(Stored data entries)
+ + + +
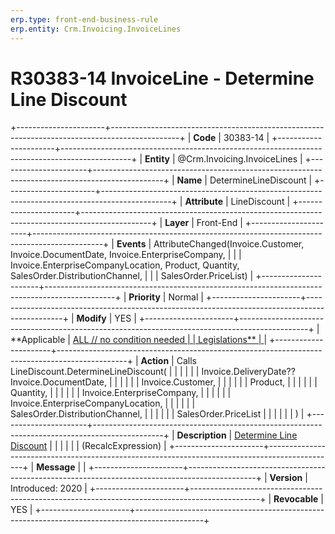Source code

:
 ```yaml
---
erp.type: front-end-business-rule
erp.entity: Crm.Invoicing.InvoiceLines
---
```


# R30383-14 InvoiceLine - Determine Line Discount
+----------------------+-----------------------------------------------------------------------------------------------+
| **Code**             | 30383-14                                                                                      |
+----------------------+-----------------------------------------------------------------------------------------------+
| **Entity**           | @Crm.Invoicing.InvoiceLines                                                                                   |
+----------------------+-----------------------------------------------------------------------------------------------+
| **Name**             | DetermineLineDiscount                                                                         |
+----------------------+-----------------------------------------------------------------------------------------------+
| **Attribute**        | LineDiscount                                                                                  |
+----------------------+-----------------------------------------------------------------------------------------------+
| **Layer**            | Front-End                                                                                     |
+----------------------+-----------------------------------------------------------------------------------------------+
| **Events**           | AttributeChanged(Invoice.Customer, Invoice.DocumentDate, Invoice.EnterpriseCompany,           |
|                      | Invoice.EnterpriseCompanyLocation, Product, Quantity, SalesOrder.DistributionChannel,         |
|                      | SalesOrder.PriceList)                                                                         |
+----------------------+-----------------------------------------------------------------------------------------------+
| **Priority**         | Normal                                                                                        |
+----------------------+-----------------------------------------------------------------------------------------------+
| **Modify**           | YES                                                                                           |
+----------------------+-----------------------------------------------------------------------------------------------+
| **Applicable         | [ALL // no condition needed                                                                   |
| Legislations**       | ](https://confluence.erp.net/display/techdoc/Country+Specific+Functionality)                  |
+----------------------+-----------------------------------------------------------------------------------------------+
| **Action**           | Calls LineDiscount.DetermineLineDiscount(                                                     |
|                      |                                                                                               |
|                      | Invoice.DeliveryDate??Invoice.DocumentDate,                                                   |
|                      |                                                                                               |
|                      | Invoice.Customer,                                                                             |
|                      |                                                                                               |
|                      | Product,                                                                                      |
|                      |                                                                                               |
|                      | Quantity,                                                                                     |
|                      |                                                                                               |
|                      | Invoice.EnterpriseCompany,                                                                    |
|                      |                                                                                               |
|                      | Invoice.EnterpriseCompanyLocation,                                                            |
|                      |                                                                                               |
|                      | SalesOrder.DistributionChannel,                                                               |
|                      |                                                                                               |
|                      | SalesOrder.PriceList                                                                          |
|                      |                                                                                               |
|                      | )                                                                                             |
+----------------------+-----------------------------------------------------------------------------------------------+
| **Description**      | [Determine Line Discount](https://confluence.erp.net/display/techdoc/Determine+Line+Discount) |
|                      |                                                                                               |
|                      | (RecalcExpression)                                                                            |
+----------------------+-----------------------------------------------------------------------------------------------+
| **Message**          |                                                                                               |
+----------------------+-----------------------------------------------------------------------------------------------+
| **Version**          | Introduced: 2020                                                                              |
+----------------------+-----------------------------------------------------------------------------------------------+
| **Revocable**        | YES                                                                                           |
+----------------------+-----------------------------------------------------------------------------------------------+

  

  

  
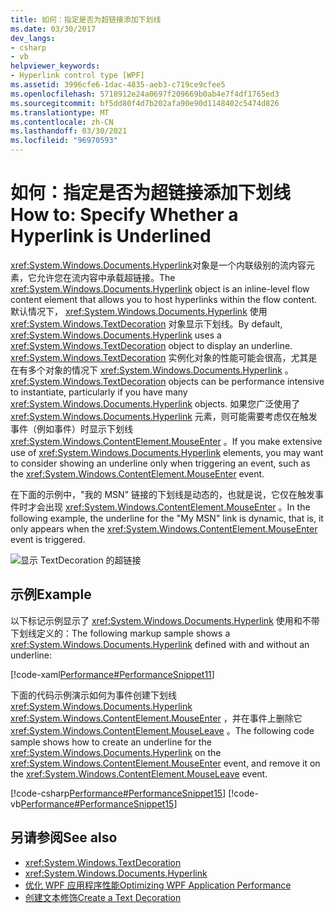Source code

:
```yaml
---
title: 如何：指定是否为超链接添加下划线
ms.date: 03/30/2017
dev_langs:
- csharp
- vb
helpviewer_keywords:
- Hyperlink control type [WPF]
ms.assetid: 3996cfe6-1dac-4835-aeb3-c719ce9cfee5
ms.openlocfilehash: 5718912e24a0697f209669b0ab4e7f4df1765ed3
ms.sourcegitcommit: bf5dd80f4d7b202afa90e90d1148402c5474d826
ms.translationtype: MT
ms.contentlocale: zh-CN
ms.lasthandoff: 03/30/2021
ms.locfileid: "96970593"
---
```

# <a name="how-to-specify-whether-a-hyperlink-is-underlined"></a><span data-ttu-id="fa291-102">如何：指定是否为超链接添加下划线</span><span class="sxs-lookup"><span data-stu-id="fa291-102">How to: Specify Whether a Hyperlink is Underlined</span></span>
<span data-ttu-id="fa291-103"><xref:System.Windows.Documents.Hyperlink>对象是一个内联级别的流内容元素，它允许您在流内容中承载超链接。</span><span class="sxs-lookup"><span data-stu-id="fa291-103">The <xref:System.Windows.Documents.Hyperlink> object is an inline-level flow content element that allows you to host hyperlinks within the flow content.</span></span> <span data-ttu-id="fa291-104">默认情况下， <xref:System.Windows.Documents.Hyperlink> 使用 <xref:System.Windows.TextDecoration> 对象显示下划线。</span><span class="sxs-lookup"><span data-stu-id="fa291-104">By default, <xref:System.Windows.Documents.Hyperlink> uses a <xref:System.Windows.TextDecoration> object to display an underline.</span></span> <span data-ttu-id="fa291-105"><xref:System.Windows.TextDecoration> 实例化对象的性能可能会很高，尤其是在有多个对象的情况下 <xref:System.Windows.Documents.Hyperlink> 。</span><span class="sxs-lookup"><span data-stu-id="fa291-105"><xref:System.Windows.TextDecoration> objects can be performance intensive to instantiate, particularly if you have many <xref:System.Windows.Documents.Hyperlink> objects.</span></span> <span data-ttu-id="fa291-106">如果您广泛使用了 <xref:System.Windows.Documents.Hyperlink> 元素，则可能需要考虑仅在触发事件（例如事件）时显示下划线 <xref:System.Windows.ContentElement.MouseEnter> 。</span><span class="sxs-lookup"><span data-stu-id="fa291-106">If you make extensive use of <xref:System.Windows.Documents.Hyperlink> elements, you may want to consider showing an underline only when triggering an event, such as the <xref:System.Windows.ContentElement.MouseEnter> event.</span></span>  
  
 <span data-ttu-id="fa291-107">在下面的示例中，"我的 MSN" 链接的下划线是动态的，也就是说，它仅在触发事件时才会出现 <xref:System.Windows.ContentElement.MouseEnter> 。</span><span class="sxs-lookup"><span data-stu-id="fa291-107">In the following example, the underline for the "My MSN" link is dynamic, that is, it only appears when the <xref:System.Windows.ContentElement.MouseEnter> event is triggered.</span></span>  
  
  ![显示 TextDecoration 的超链接](./media/how-to-specify-whether-a-hyperlink-is-underlined/text-decorations-hyperlinks.png)  

## <a name="example"></a><span data-ttu-id="fa291-109">示例</span><span class="sxs-lookup"><span data-stu-id="fa291-109">Example</span></span>  
 <span data-ttu-id="fa291-110">以下标记示例显示了 <xref:System.Windows.Documents.Hyperlink> 使用和不带下划线定义的：</span><span class="sxs-lookup"><span data-stu-id="fa291-110">The following markup sample shows a <xref:System.Windows.Documents.Hyperlink> defined with and without an underline:</span></span>  
  
 [!code-xaml[Performance#PerformanceSnippet11](~/samples/snippets/csharp/VS_Snippets_Wpf/Performance/CSharp/Hyperlink.xaml#performancesnippet11)]  
  
 <span data-ttu-id="fa291-111">下面的代码示例演示如何为事件创建下划线 <xref:System.Windows.Documents.Hyperlink> <xref:System.Windows.ContentElement.MouseEnter> ，并在事件上删除它 <xref:System.Windows.ContentElement.MouseLeave> 。</span><span class="sxs-lookup"><span data-stu-id="fa291-111">The following code sample shows how to create an underline for the <xref:System.Windows.Documents.Hyperlink> on the <xref:System.Windows.ContentElement.MouseEnter> event, and remove it on the <xref:System.Windows.ContentElement.MouseLeave> event.</span></span>  
  
 [!code-csharp[Performance#PerformanceSnippet15](~/samples/snippets/csharp/VS_Snippets_Wpf/Performance/CSharp/Hyperlink.xaml.cs#performancesnippet15)]
 [!code-vb[Performance#PerformanceSnippet15](~/samples/snippets/visualbasic/VS_Snippets_Wpf/Performance/visualbasic/hyperlink.xaml.vb#performancesnippet15)]  
  
## <a name="see-also"></a><span data-ttu-id="fa291-112">另请参阅</span><span class="sxs-lookup"><span data-stu-id="fa291-112">See also</span></span>

- <xref:System.Windows.TextDecoration>
- <xref:System.Windows.Documents.Hyperlink>
- [<span data-ttu-id="fa291-113">优化 WPF 应用程序性能</span><span class="sxs-lookup"><span data-stu-id="fa291-113">Optimizing WPF Application Performance</span></span>](optimizing-wpf-application-performance.md)
- [<span data-ttu-id="fa291-114">创建文本修饰</span><span class="sxs-lookup"><span data-stu-id="fa291-114">Create a Text Decoration</span></span>](how-to-create-a-text-decoration.md)
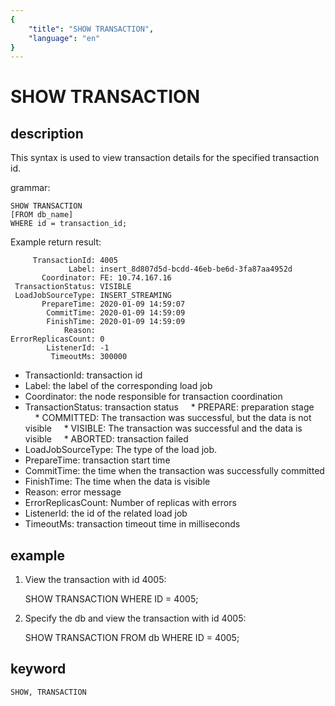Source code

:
 ```yaml
---
{
    "title": "SHOW TRANSACTION",
    "language": "en"
}
---
```


<!--
Licensed to the Apache Software Foundation (ASF) under one
or more contributor license agreements. See the NOTICE file
distributed with this work for additional information
regarding copyright ownership. The ASF licenses this file
to you under the Apache License, Version 2.0 (the
"License"); you may not use this file except in compliance
with the License. You may obtain a copy of the License at

  http://www.apache.org/licenses/LICENSE-2.0

Unless required by applicable law or agreed to in writing,
software distributed under the License is distributed on an
"AS IS" BASIS, WITHOUT WARRANTIES OR CONDITIONS OF ANY
KIND, either express or implied. See the License for the
specific language governing permissions and limitations
under the License.
-->

# SHOW TRANSACTION
## description

This syntax is used to view transaction details for the specified transaction id.

grammar:

```
SHOW TRANSACTION
[FROM db_name]
WHERE id = transaction_id;
```

Example return result:

```
     TransactionId: 4005
             Label: insert_8d807d5d-bcdd-46eb-be6d-3fa87aa4952d
       Coordinator: FE: 10.74.167.16
 TransactionStatus: VISIBLE
 LoadJobSourceType: INSERT_STREAMING
       PrepareTime: 2020-01-09 14:59:07
        CommitTime: 2020-01-09 14:59:09
        FinishTime: 2020-01-09 14:59:09
            Reason:
ErrorReplicasCount: 0
        ListenerId: -1
         TimeoutMs: 300000
```

* TransactionId: transaction id
* Label: the label of the corresponding load job
* Coordinator: the node responsible for transaction coordination
* TransactionStatus: transaction status
    * PREPARE: preparation stage
    * COMMITTED: The transaction was successful, but the data is not visible
    * VISIBLE: The transaction was successful and the data is visible
    * ABORTED: transaction failed
* LoadJobSourceType: The type of the load job.
* PrepareTime: transaction start time
* CommitTime: the time when the transaction was successfully committed
* FinishTime: The time when the data is visible
* Reason: error message
* ErrorReplicasCount: Number of replicas with errors
* ListenerId: the id of the related load job
* TimeoutMs: transaction timeout time in milliseconds

## example

1. View the transaction with id 4005:

    SHOW TRANSACTION WHERE ID = 4005;

2. Specify the db and view the transaction with id 4005:

    SHOW TRANSACTION FROM db WHERE ID = 4005;

## keyword

    SHOW, TRANSACTION
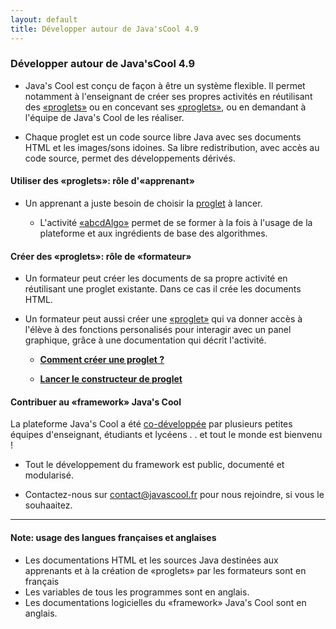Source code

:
 ```yaml
---
layout: default
title: Développer autour de Java'sCool 4.9
---
```


###  Développer autour de Java'sCool 4.9

* Java's Cool est conçu de façon à être un système flexible. Il permet notamment à l'enseignant de créer ses propres activités en réutilisant des [«proglets»](../wpages/JavaScool:Proglet.html) ou en concevant ses [«proglets»](../wpages/JavaScool:Proglet.html), ou en demandant à l'équipe de Java's Cool de les réaliser. 

* Chaque proglet est un code source libre Java avec ses documents HTML et les images/sons idoines. Sa libre redistribution, avec accès au code source, permet des développements dérivés. 

####  Utiliser des «proglets»: rôle d'«apprenant»

* Un apprenant a juste besoin de choisir la [proglet](../wpages/proglets.html) à lancer.

  * L'activité [«abcdAlgo»](../wproglets/javascool-proglet-abcdAlgos-html/index.html) permet de se former à la fois à l'usage de la plateforme et aux ingrédients de base des algorithmes.

#### Créer des «proglets»: rôle de «formateur»

* Un formateur peut créer les documents de sa propre activité en réutilisant une proglet existante. Dans ce cas il crée les documents HTML.

* Un formateur peut aussi créer une [«proglet»](../wpages/JavaScool:Proglet.html) qui va donner accès à l'élève à des fonctions personalisés pour interagir avec un panel graphique, grâce à une documentation qui décrit l'activité. 

  * **[Comment créer une proglet ?](./developper/index.html)**

  * **[Lancer le constructeur de proglet](../wproglets/javascool-core.jar)**

#### Contribuer au «framework» Java's Cool

La plateforme Java's Cool a été [co-développée](../wpages/JavaScool:Crédits) par plusieurs petites équipes d'enseignant, étudiants et lycéens . . et tout le monde est bienvenu !

* Tout le développement du framework est public, documenté et modularisé.

* Contactez-nous sur [contact@javascool.fr](mailto:contact@javascool.fr) pour nous rejoindre, si vous le souhaaitez.

----

#### Note: usage des langues françaises et anglaises
* Les documentations HTML et les sources Java destinées aux apprenants et à la création de «proglets» par les formateurs sont en français
* Les variables de tous les programmes sont en anglais.
* Les documentations logicielles du «framework» Java's Cool sont en anglais.
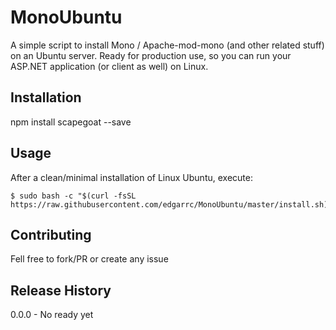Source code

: MonoUbuntu
=========

A simple script to install Mono / Apache-mod-mono (and other related stuff) on an Ubuntu server. Ready for production use, so you can run your ASP.NET application (or client as well) on Linux.

## Installation

  npm install scapegoat --save

## Usage

After a clean/minimal installation of Linux Ubuntu, execute:

```shell
$ sudo bash -c "$(curl -fsSL https://raw.githubusercontent.com/edgarrc/MonoUbuntu/master/install.sh)$ 
```

## Contributing

Fell free to fork/PR or create any issue

## Release History

0.0.0 - No ready yet



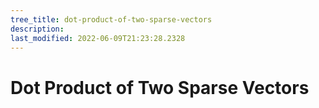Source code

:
 ```yaml
---
tree_title: dot-product-of-two-sparse-vectors
description: 
last_modified: 2022-06-09T21:23:28.2328
---
```


# Dot Product of Two Sparse Vectors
+ + + +
§ **Instructions for the task**: Exactly restate the lines from the beginning of the data through the line with "# R30383-14 InvoiceLine", and no others, keeping pictures out.

§ **Response area**:
Source code

:
 ```yaml
---
erp.type: front-end-business-rule
erp.entity: Crm.Invoicing.InvoiceLines
---
```


# R30383-14 InvoiceLine - Determine Line Discount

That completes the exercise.